Dear Ken and all,
Thank you for your posts.
Extending the use of the term 'algorithm' in a loose manner can result in a kind of 'useless for research' terminology.
if not careful, 'algorithm' can be unhelpfully easily extended to include a wide variety of processes that have some kind of aim.
The outcome is a definition such that 'everything is an algorithm' and as a result, in research terms, the word 'algorithm' defines nothing and becomes meaningless.
This extension of the use of 'algorithm' into 'everything is an algorithm' is as useless as 'everything is mathematics', 'everything is politics' or 'everything is design'.
The meaning of the term 'algorithm' has a long tradition of scientific use as a formal technical definition. Algorithm refers specifically in research to a mathematically-defined procedure that identifies a unique singular solution to a problem via a singular unambiguously-defined and precise mathematical process.

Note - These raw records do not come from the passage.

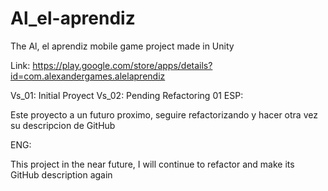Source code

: # Al_el-aprendiz
The Al, el aprendiz  mobile game project made in Unity

Link: https://play.google.com/store/apps/details?id=com.alexandergames.alelaprendiz

Vs_01: Initial Proyect
Vs_02: Pending Refactoring 01
ESP: 

Este proyecto a un futuro proximo, seguire refactorizando y hacer otra vez su descripcion de GitHub

ENG:

This project in the near future, I will continue to refactor and make its GitHub description again
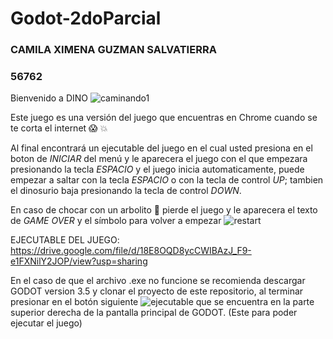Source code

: # Godot-2doParcial

### CAMILA XIMENA GUZMAN SALVATIERRA
### 56762

Bienvenido a DINO ![caminando1](https://user-images.githubusercontent.com/80707476/197019634-605a5a61-642d-46fa-83f8-dd150a0c91da.png)

Este juego es una versión del juego que encuentras en Chrome cuando se te corta el internet :scream: :collision:

Al final encontrará un ejecutable del juego en el cual usted presiona en el boton de *INICIAR* del menú y le aparecera el juego con el que empezara presionando la tecla *ESPACIO* y el juego inicia automaticamente, puede empezar a saltar con la tecla *ESPACIO* o con la tecla de control *UP*; tambien el dinosurio baja presionando la tecla de control *DOWN*.

En caso de chocar con un arbolito :cactus: pierde el juego y le aparecera el texto de *GAME OVER* y el símbolo para volver a empezar ![restart](https://user-images.githubusercontent.com/80707476/197022542-e4833d07-e8bd-4d61-991b-606f2ffae431.png) 

EJECUTABLE DEL JUEGO:
https://drive.google.com/file/d/18E8OQD8ycCWIBAzJ_F9-e1FXNilY2JOP/view?usp=sharing

En el caso de que el archivo .exe no funcione se recomienda descargar GODOT version 3.5 y clonar el proyecto de este repositorio, al terminar presionar en el botón siguiente ![ejecutable](https://user-images.githubusercontent.com/80707476/197037699-11769b67-738e-4e29-a3b2-c00bb876a470.png) que se encuentra en la parte superior derecha de la pantalla principal de GODOT.
(Este para poder ejecutar el juego)

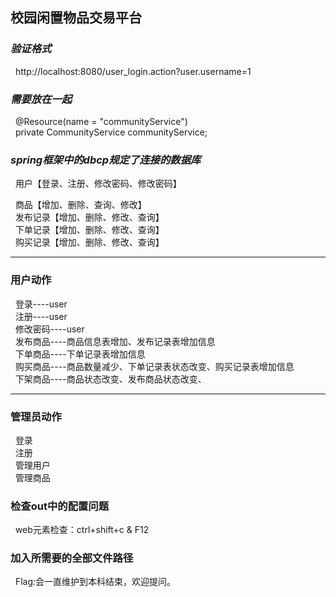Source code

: ## 校园闲置物品交易平台

### _验证格式_   
&nbsp; http://localhost:8080/user_login.action?user.username=1   

### _需要放在一起_    
&nbsp; @Resource(name = "communityService")   
&nbsp; private CommunityService communityService;   

### _spring框架中的dbcp规定了连接的数据库_   

&nbsp; 用户【登录、注册、修改密码、修改密码】   

&nbsp; 商品【增加、删除、查询、修改】   
&nbsp; 发布记录【增加、删除、修改、查询】   
&nbsp; 下单记录【增加、删除、修改、查询】   
&nbsp; 购买记录【增加、删除、修改、查询】   

----

### 用户动作   

&nbsp; 登录----user   
&nbsp; 注册----user   
&nbsp; 修改密码----user   
&nbsp; 发布商品----商品信息表增加、发布记录表增加信息   
&nbsp; 下单商品----下单记录表增加信息   
&nbsp; 购买商品----商品数量减少、下单记录表状态改变、购买记录表增加信息   
&nbsp; 下架商品----商品状态改变、发布商品状态改变、   

---

### 管理员动作  

&nbsp; 登录    
&nbsp; 注册  
&nbsp; 管理用户   
&nbsp; 管理商品  

### 检查out中的配置问题   
&nbsp; web元素检查：ctrl+shift+c & F12    

### 加入所需要的全部文件路径   

&nbsp; Flag:会一直维护到本科结束，欢迎提问。
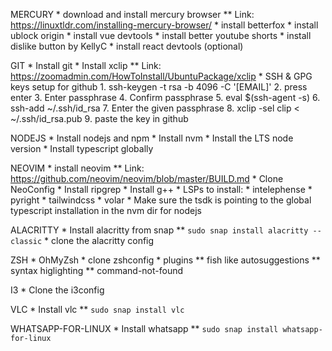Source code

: MERCURY
    * download and install mercury browser
        ** Link: https://linuxtldr.com/installing-mercury-browser/
    * install betterfox
    * install ublock origin
    * install vue devtools
    * install better youtube shorts
    * install dislike button by KellyC
    * install react devtools (optional)

GIT
    * Install git
    * Install xclip
        ** Link: https://zoomadmin.com/HowToInstall/UbuntuPackage/xclip
    * SSH & GPG keys setup for github
        1. ssh-keygen -t rsa -b 4096 -C '[EMAIL]'
        2. press enter 
        3. Enter passphrase
        4. Confirm passphrase
        5. eval $(ssh-agent -s)
        6. ssh-add ~/.ssh/id_rsa
        7. Enter the given passphrase
        8. xclip -sel clip < ~/.ssh/id_rsa.pub
        9. paste the key in github

NODEJS
    * Install nodejs and npm
    * Install nvm
    * Install the LTS node version
    * Install typescript globally

NEOVIM
    * install neovim
        ** Link: https://github.com/neovim/neovim/blob/master/BUILD.md
    * Clone NeoConfig
    * Install ripgrep
    * Install g++
    * LSPs to install:
        * intelephense
        * pyright
        * tailwindcss
        * volar
            * Make sure the tsdk is pointing to the global typescript installation in the nvm dir for nodejs

ALACRITTY
    * Install alacritty from snap
        ** `sudo snap install alacritty --classic`
    * clone the alacritty config

ZSH
    * OhMyZsh
    * clone zshconfig
    * plugins
        ** fish like autosuggestions
        ** syntax higlighting
        ** command-not-found

I3
    * Clone the i3config

VLC
    * Install vlc
        ** `sudo snap install vlc`

WHATSAPP-FOR-LINUX
    * Install whatsapp
        ** `sudo snap install whatsapp-for-linux`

There are many other processes that do not have this mathematical aspect for identifying a solution from a problem via a process. One of them is the activity of 'design'.

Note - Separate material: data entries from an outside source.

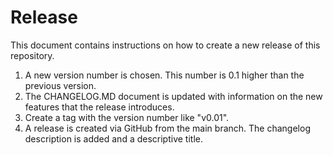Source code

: # Release
This document contains instructions on how to create a new release of this repository.

1. A new version number is chosen. This number is 0.1 higher than the previous version.
2. The CHANGELOG.MD document is updated with information on the new features that the release introduces.
3. Create a tag with the version number like "v0.01".
4. A release is created via GitHub from the main branch. The changelog description is added and a descriptive title.
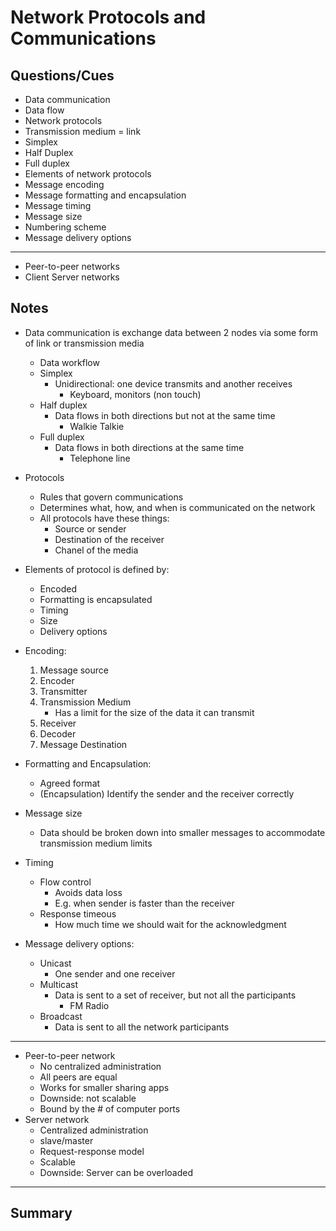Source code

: # Network Protocols and Communications

## Questions/Cues

- Data communication
- Data flow
- Network protocols
- Transmission medium = link
- Simplex
- Half Duplex
- Full duplex
- Elements of network protocols
- Message encoding
- Message formatting and encapsulation
- Message timing
- Message size
- Numbering scheme
- Message delivery options

---

- Peer-to-peer networks
- Client Server networks

## Notes

- Data communication is exchange data between 2 nodes via some form of link or transmission media
  - Data workflow
  - Simplex
    - Unidirectional: one device transmits and another receives
      - Keyboard, monitors (non touch)
  - Half duplex
    - Data flows in both directions but not at the same time
      - Walkie Talkie
  - Full duplex
    - Data flows in both directions at the same time
      - Telephone line

- Protocols
  - Rules that govern communications
  - Determines what, how, and when is communicated on the network
  - All protocols have these things:
    - Source or sender
    - Destination of the receiver
    - Chanel of the media

- Elements of protocol is defined by:
  - Encoded
  - Formatting is encapsulated
  - Timing
  - Size
  - Delivery options

- Encoding:
  1. Message source
  2. Encoder
  3. Transmitter
  4. Transmission Medium
     - Has a limit for the size of the data it can transmit
  5. Receiver
  6. Decoder
  7. Message Destination

- Formatting and Encapsulation:
  - Agreed format
  - (Encapsulation) Identify the sender and the receiver correctly

- Message size
  - Data should be broken down into smaller messages to accommodate transmission medium limits

- Timing
  - Flow control
    - Avoids data loss
    - E.g. when sender is faster than the receiver
  - Response timeous
    - How much time we should wait for the acknowledgment

- Message delivery options:
  - Unicast
    - One sender and one receiver
  - Multicast
    - Data is sent to a set of receiver, but not all the participants
      - FM Radio
  - Broadcast
    - Data is sent to all the network participants

---

- Peer-to-peer network
  - No centralized administration
  - All peers are equal
  - Works for smaller sharing apps
  - Downside: not scalable
  - Bound by the # of computer ports
- Server network
  - Centralized administration
  - slave/master
  - Request-response model
  - Scalable
  - Downside: Server can be overloaded

---

## Summary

It would seem helpful for researchers and in making sound theory if the mathematical term 'algorithm' is not ambiguously extended to also include these other processes.

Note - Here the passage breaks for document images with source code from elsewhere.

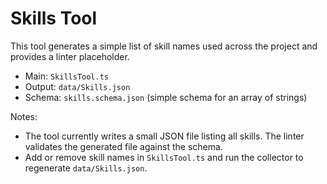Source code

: # Skills Tool

This tool generates a simple list of skill names used across the project and provides a linter placeholder.

- Main: `SkillsTool.ts`
- Output: `data/Skills.json`
- Schema: `skills.schema.json` (simple schema for an array of strings)

Notes:

- The tool currently writes a small JSON file listing all skills. The linter validates the generated file against the schema.
- Add or remove skill names in `SkillsTool.ts` and run the collector to regenerate `data/Skills.json`.
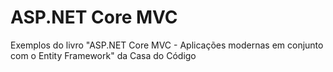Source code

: # ASP.NET Core MVC
Exemplos do livro "ASP.NET Core MVC - Aplicações modernas em conjunto com o Entity Framework" da Casa do Código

Otherwise, to be devil's advocate, if we want to extend the word algorithm we should perhaps drop the term design because 'all design is an algorithm'.
In research terms, therefore, I suggest it is probably not too useful to call all and anything an algorithm just because we can mindlessly lump almost anything associatively with the term.
In other words, I suggest its probably best to avoid regarding as algorithms such other processes and objects as recipes, management processes, navigation routers, almanacs and rules. To be more exactly precise, some of these, such as routing devices and almanacs *may* depend on algorithms for their production.
Going back to the focus of Ali's original post, perhaps it is better to see the situation more broadly; that,
"Many human defined processes and systems can cause problems when they interact. "
This has four benefits:
1. It has been written and proven many times and is well justified in many fields.
2. It applies also in situations that do not include algorithms. and does not require tortuously extending the technical meaning of algorithm
3. Algorithms (in the conventional mathematically-defined sense) are only a very small part of the above overall problem, and the roles of algorithms can be specifically identified.
4. Most importantly, it brings to focus back onto humans decision-making that causes the problems through choices about the use of such mathematical algorithms.
I don't have an exact epistemologically justifiable definition of the term 'algorithm' and the definitions in the non-technical dictionaries are not formally specific in a research sense.
The technical definition is relatively clear that algorithm is an unambiguous mathematically defined specification of a process to find singular solutions to a class of problems.
This seems useful.
In contrast, extending the definition of algorithm to loosely mean ANY kind of prescribed process doesn't seem too helpful in terms of increasing research precision of theory-making.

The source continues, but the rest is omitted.